YOUR INSTRUCTIONS: Every line of the records that holds the word "execute" should be copied.

*** DATASET Section Begins ***

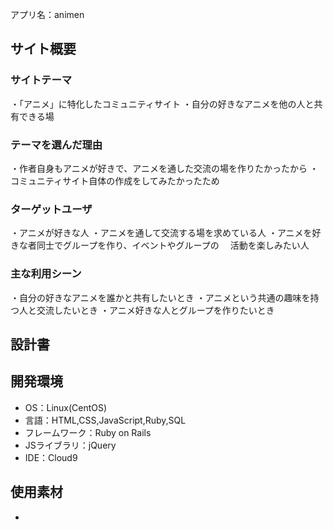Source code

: アプリ名：animen

## サイト概要

### サイトテーマ
・「アニメ」に特化したコミュニティサイト
・自分の好きなアニメを他の人と共有できる場

### テーマを選んだ理由
・作者自身もアニメが好きで、アニメを通した交流の場を作りたかったから
・コミュニティサイト自体の作成をしてみたかったため

### ターゲットユーザ
・アニメが好きな人
・アニメを通して交流する場を求めている人
・アニメを好きな者同士でグループを作り、イベントやグループの
　活動を楽しみたい人

### 主な利用シーン
・自分の好きなアニメを誰かと共有したいとき
・アニメという共通の趣味を持つ人と交流したいとき
・アニメ好きな人とグループを作りたいとき


## 設計書


## 開発環境
- OS：Linux(CentOS)
- 言語：HTML,CSS,JavaScript,Ruby,SQL
- フレームワーク：Ruby on Rails
- JSライブラリ：jQuery
- IDE：Cloud9

## 使用素材
- 


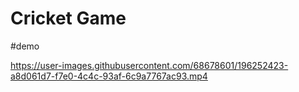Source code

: # Cricket Game

#demo


https://user-images.githubusercontent.com/68678601/196252423-a8d061d7-f7e0-4c4c-93af-6c9a7767ac93.mp4

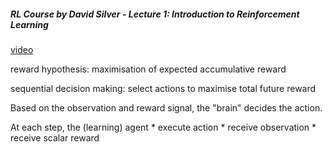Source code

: ##### RL Course by David Silver - Lecture 1: Introduction to Reinforcement Learning
[video](https://www.youtube.com/watch?v=2pWv7GOvuf0)

reward hypothesis: maximisation of expected accumulative reward

sequential decision making: select actions to maximise total future reward

Based on the observation and reward signal, the "brain" decides the action.

At each step, the (learning) agent
    * execute action
    * receive observation
    * receive scalar reward






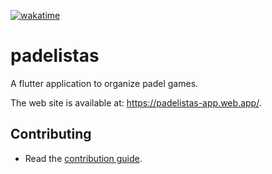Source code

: [![wakatime](https://wakatime.com/badge/github/ValentinVignal/padelistas.svg)](https://wakatime.com/badge/github/ValentinVignal/padelistas)

# padelistas

A flutter application to organize padel games.

The web site is available at: https://padelistas-app.web.app/.


## Contributing

- Read the [contribution guide](https://github.com/ValentinVignal/padelistas/blob/main/docs/contributing.md).
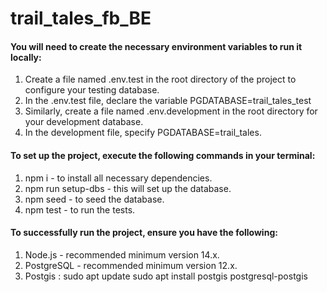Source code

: # trail_tales_fb_BE

#### You will need to create the necessary environment variables to run it locally:
1. Create a file named .env.test in the root directory of the project to configure your testing database.
2. In the .env.test file, declare the variable PGDATABASE=trail_tales_test
3. Similarly, create a file named .env.development in the root directory for your development database.
4. In the development file, specify PGDATABASE=trail_tales.
#### To set up the project, execute the following commands in your terminal:
1. npm i - to install all necessary dependencies.
2. npm run setup-dbs - this will set up the database.
3. npm seed - to seed the database.
4. npm test - to run the tests.
#### To successfully run the project, ensure you have the following:
1. Node.js - recommended minimum version 14.x.
2. PostgreSQL - recommended minimum version 12.x.
3. Postgis : 
sudo apt update
sudo apt install postgis postgresql-postgis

*** DATASET Section Ends ***

OUTPUT OF THE EXERCISE:
    * execute action
#### To set up the project, execute the following commands in your terminal:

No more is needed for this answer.